__Brief__: Give back only the lines from the one with "- Then populate" through the last line of the data, exactly as they appear.

***** Record excerpts *****

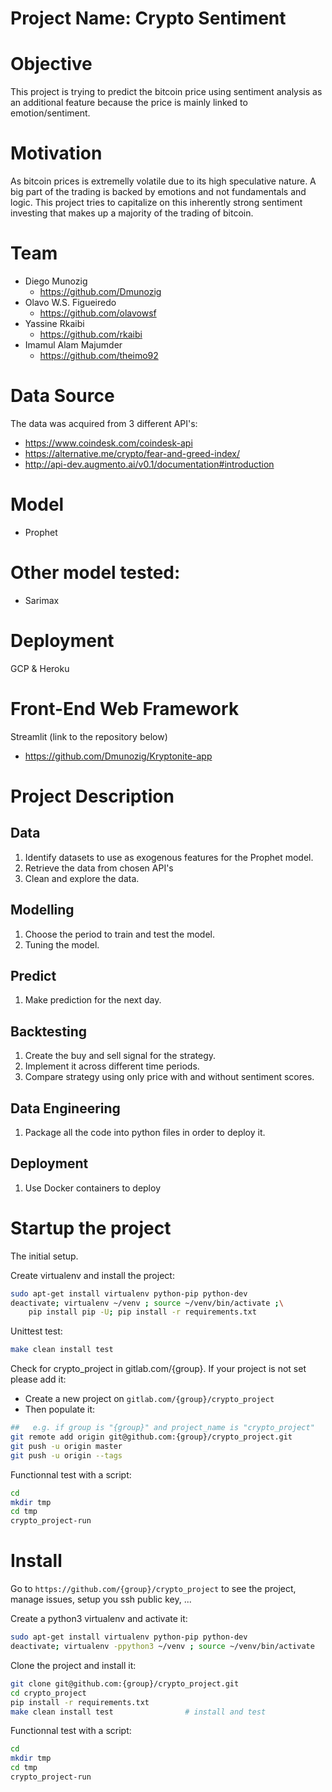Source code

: # Project Name: Crypto Sentiment
# Objective
This project is trying to predict the bitcoin price using sentiment analysis as an additional feature because the price is mainly linked to emotion/sentiment.   

# Motivation
As bitcoin prices is extremelly volatile due to its high speculative nature. A big part of the trading is backed by emotions and not fundamentals and logic. This project tries to capitalize on this inherently strong sentiment investing that makes up a majority of the trading of bitcoin. 

# Team
- Diego Munozig
    - https://github.com/Dmunozig
- Olavo W.S. Figueiredo
    - https://github.com/olavowsf
- Yassine Rkaibi
    - https://github.com/rkaibi
- Imamul Alam Majumder
    - https://github.com/theimo92

# Data Source 
The data was acquired from 3 different API's:
- https://www.coindesk.com/coindesk-api
- https://alternative.me/crypto/fear-and-greed-index/
- http://api-dev.augmento.ai/v0.1/documentation#introduction

# Model
- Prophet
# Other model tested:
- Sarimax

# Deployment

GCP & Heroku

# Front-End Web Framework
Streamlit (link to the repository below)
- https://github.com/Dmunozig/Kryptonite-app

# Project Description

## Data
1. Identify datasets to use as exogenous features for the Prophet model.
2. Retrieve the data from chosen API's
3. Clean and explore the data.

## Modelling
1. Choose the period to train and test the model.
2. Tuning the model.

## Predict
1. Make prediction for the next day.


## Backtesting
1. Create the buy and sell signal for the strategy.
2. Implement it across different time periods.
3. Compare strategy using only price with and without sentiment scores.

## Data Engineering
1. Package all the code into python files in order to deploy it.

## Deployment
1. Use Docker containers to deploy 

# Startup the project

The initial setup.

Create virtualenv and install the project:
```bash
sudo apt-get install virtualenv python-pip python-dev
deactivate; virtualenv ~/venv ; source ~/venv/bin/activate ;\
    pip install pip -U; pip install -r requirements.txt
```

Unittest test:
```bash
make clean install test
```

Check for crypto_project in gitlab.com/{group}.
If your project is not set please add it:

- Create a new project on `gitlab.com/{group}/crypto_project`
- Then populate it:

```bash
##   e.g. if group is "{group}" and project_name is "crypto_project"
git remote add origin git@github.com:{group}/crypto_project.git
git push -u origin master
git push -u origin --tags
```

Functionnal test with a script:

```bash
cd
mkdir tmp
cd tmp
crypto_project-run
```

# Install

Go to `https://github.com/{group}/crypto_project` to see the project, manage issues,
setup you ssh public key, ...

Create a python3 virtualenv and activate it:

```bash
sudo apt-get install virtualenv python-pip python-dev
deactivate; virtualenv -ppython3 ~/venv ; source ~/venv/bin/activate
```

Clone the project and install it:

```bash
git clone git@github.com:{group}/crypto_project.git
cd crypto_project
pip install -r requirements.txt
make clean install test                # install and test
```
Functionnal test with a script:

```bash
cd
mkdir tmp
cd tmp
crypto_project-run
```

*****

__Exercise response__:
- Then populate it:

```bash
##   e.g. if group is "{group}" and project_name is "crypto_project"
git remote add origin git@github.com:{group}/crypto_project.git
git push -u origin master
git push -u origin --tags
```

Functionnal test with a script:

```bash
cd
mkdir tmp
cd tmp
crypto_project-run
```

# Install

Go to `https://github.com/{group}/crypto_project` to see the project, manage issues,
setup you ssh public key, ...

Create a python3 virtualenv and activate it:

```bash
sudo apt-get install virtualenv python-pip python-dev
deactivate; virtualenv -ppython3 ~/venv ; source ~/venv/bin/activate
```

Clone the project and install it:

```bash
git clone git@github.com:{group}/crypto_project.git
cd crypto_project
pip install -r requirements.txt
make clean install test                # install and test
```
Functionnal test with a script:

```bash
cd
mkdir tmp
cd tmp
crypto_project-run
```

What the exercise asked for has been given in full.